La sorcière n'avait aucune envie de traverser la foule de regards curieux qui s'empresseraient de la montrer du doigt. Oui, c'est bon, Hermione Granger était revenue à Poudlard, quelle surprise ! Cette dernière avait bien compris qu'elle était désormais considérée comme une « héroïne » : elle avait passé suffisamment de temps cet été à recevoir la Gazette du Sorcier pour le savoir. L'Ordre de Merlin Commandeur qu'elle avait reçu en guise de récompense pour Service Rendu à la Communauté Magique le lui rappelait sans cesse.

Hermione descendit du quai et poussa un soupir de soulagement lorsqu'elle remarqua (à son plus grand plaisir) que la masse d'élèves s'était déjà dirigée vers les carrioles. Quelques adolescents traînaient sur le chemin et ceux qui la reconnurent se donnèrent des coups de coude entendus, la suivant d'un regard admiratif. Hermione pressa le pas et se stoppa net lorsqu'elle atteignit les diligences.
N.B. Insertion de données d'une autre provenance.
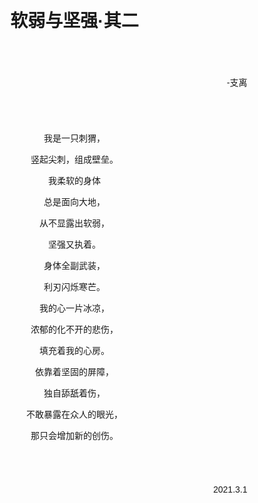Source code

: <div style='background: url(background.jpg); background-size: contain; width: 90%; position: absolute'>
<div style="margin: 10%; font-family: sans-serif">
<h1 style="text-align: center">软弱与坚强·其二</h1><div style="text-align: right; margin: 10%">-支离</div>
<div style="text-align: center">
我是一只刺猬，

竖起尖刺，组成壁垒。

我柔软的身体

总是面向大地，

从不显露出软弱，

坚强又执着。

身体全副武装，

利刃闪烁寒芒。

我的心一片冰凉，

浓郁的化不开的悲伤，

填充着我的心房。

依靠着坚固的屏障，

独自舔舐着伤，

不敢暴露在众人的眼光，

那只会增加新的创伤。
</div>
<div style="text-align: right; margin: 10%">2021.3.1</div>
</div>
</div>
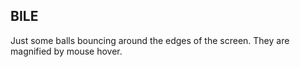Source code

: ## BILE

Just some balls bouncing around the edges of the screen. They are magnified by
mouse hover.
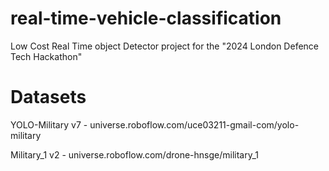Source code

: # real-time-vehicle-classification
Low Cost Real Time object Detector project for the "2024 London Defence Tech Hackathon"

# Datasets
YOLO-Military v7 - universe.roboflow.com/uce03211-gmail-com/yolo-military

Military_1 v2 - universe.roboflow.com/drone-hnsge/military_1
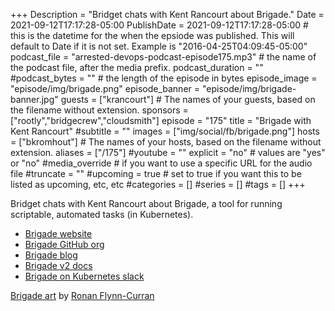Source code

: +++
Description = "Bridget chats with Kent Rancourt about Brigade."
Date = 2021-09-12T17:17:28-05:00
PublishDate = 2021-09-12T17:17:28-05:00 # this is the datetime for the when the epsiode was published. This will default to Date if it is not set. Example is "2016-04-25T04:09:45-05:00"
podcast_file = "arrested-devops-podcast-episode175.mp3" # the name of the podcast file, after the media prefix.
podcast_duration = ""
#podcast_bytes = "" # the length of the episode in bytes
episode_image = "episode/img/brigade.png"
episode_banner = "episode/img/brigade-banner.jpg"
guests = ["krancourt"] # The names of your guests, based on the filename without extension.
sponsors = ["rootly","bridgecrew","cloudsmith"]
episode = "175"
title = "Brigade with Kent Rancourt"
#subtitle = ""
images = ["img/social/fb/brigade.png"]
hosts = ["bkromhout"] # The names of your hosts, based on the filename without extension.
aliases = ["/175"]
#youtube = ""
explicit = "no" # values are "yes" or "no"
#media_override # if you want to use a specific URL for the audio file
#truncate = ""
#upcoming = true # set to true if you want this to be listed as upcoming, etc, etc
#categories = []
#series = []
#tags = []
+++

Bridget chats with Kent Rancourt about Brigade, a tool for running scriptable, automated tasks (in Kubernetes).

- [Brigade website](https://brigade.sh)
- [Brigade GitHub org](https://github.com/brigadecore/)
- [Brigade blog](https://blog.brigade.sh/)
- [Brigade v2 docs](https://v2--brigade-docs.netlify.app/intro/quickstart/)
- [Brigade on Kubernetes slack](https://kubernetes.slack.com/archives/C87MF1RFD
)

[Brigade art](https://github.com/cncf/artwork/blob/master/examples/sandbox.md#brigade-logos) by [Ronan Flynn-Curran](https://ronan.design/)
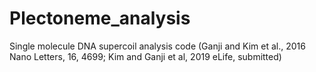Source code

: # Plectoneme_analysis
Single molecule DNA supercoil analysis code (Ganji and Kim et al., 2016 Nano Letters, 16, 4699; Kim and Ganji et al, 2019 eLife, submitted)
Elle les voyait. Les Sombrals. Ils étaient désormais sous ses yeux, bien vivants, à attendre sagement que chaque élève monte dans leur voiture avant de démarrer en trombe. Hermione sentit son cœur rater un battement et elle cligna des yeux. Quelle idiote. Bien sûr qu'elle pouvait les voir, désormais. Comment cela pouvait-il en être autrement ? Avait-elle vraiment pu oublier ce détail ? La sorcière déglutit avec difficulté, s'avança vers la diligence et y monta, ignorant les élèves de deuxième et troisième années qui y étaient installés et qui la fixaient avec des yeux écarquillés. Au bout de longues minutes particulièrement pénibles, l'un d'eux se racla la gorge et se pencha vers elle, l'air visiblement intimidé :

« Excuse-moi, est-ce que tu es... »

La diligence s'arrêta, signe qu'elle venait d'arriver aux marches du château. Hermione ne laissa pas le temps au garçon de terminer sa phrase que déjà elle était sortie. Tête basse, elle slaloma entre les élèves qui continuaient de se saluer et de se serrer dans les bras. Elle monta quatre à quatre les escaliers, jetant à peine un regard vers le hall d'entrée du château. En réalité, Hermione était bien incapable de lever la tête, ses yeux restaient obstinément collés à ses pieds. La perspective de regarder ces murs si familiers qu'elle connaissait pourtant depuis de longues années lui était impossible.

A mesure qu'elle marchait, Hermione sentit son pouls s'accélérer et ses mains devenir moites. Normalement, elle aurait dû se comporter comme une Préfète idéale et aider les élèves à venir s'installer à chaque table. Mais la sorcière n'en n'avait pas la moindre envie. Il y avait bien d'autres Gryffondor portant l'insigne qui pourraient s'en charger ! Là maintenant, la seule chose qu'Hermione désirait était de s'asseoir et de se faire la plus petite possible.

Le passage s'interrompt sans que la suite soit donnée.